INSTRUCTIONS FOR THE TASK:
Copy, from the entries below, each line in which the string "text" appears.

┄┄┄┄┄┄┄┄┄┄┄┄┄┄┄┄┄┄┄┄

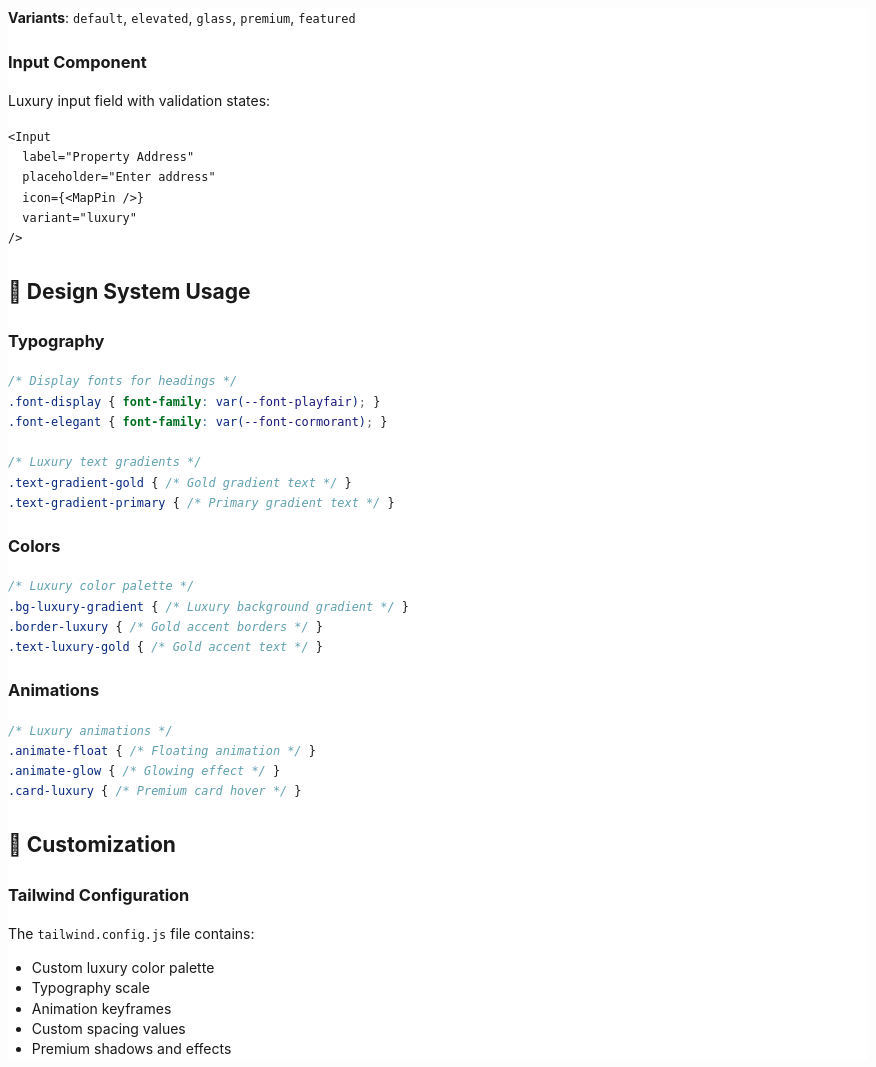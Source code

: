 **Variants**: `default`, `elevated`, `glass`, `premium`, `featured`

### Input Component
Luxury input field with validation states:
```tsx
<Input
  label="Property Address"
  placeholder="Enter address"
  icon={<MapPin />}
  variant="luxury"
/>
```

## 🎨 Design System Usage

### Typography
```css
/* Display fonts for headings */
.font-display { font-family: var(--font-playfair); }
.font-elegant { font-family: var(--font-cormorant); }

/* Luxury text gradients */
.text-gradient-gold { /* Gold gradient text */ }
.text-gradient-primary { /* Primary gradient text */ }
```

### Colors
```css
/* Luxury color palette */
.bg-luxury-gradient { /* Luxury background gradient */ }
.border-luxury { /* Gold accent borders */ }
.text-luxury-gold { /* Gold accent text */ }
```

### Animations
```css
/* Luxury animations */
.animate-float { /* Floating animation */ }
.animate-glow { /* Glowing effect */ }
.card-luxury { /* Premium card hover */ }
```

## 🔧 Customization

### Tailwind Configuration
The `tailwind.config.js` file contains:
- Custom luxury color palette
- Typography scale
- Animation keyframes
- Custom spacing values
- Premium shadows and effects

┄┄┄┄┄┄┄┄┄┄┄┄┄┄┄┄┄┄┄┄

YOUR RESPONSE:
/* Luxury text gradients */
.text-gradient-gold { /* Gold gradient text */ }
.text-gradient-primary { /* Primary gradient text */ }
.text-luxury-gold { /* Gold accent text */ }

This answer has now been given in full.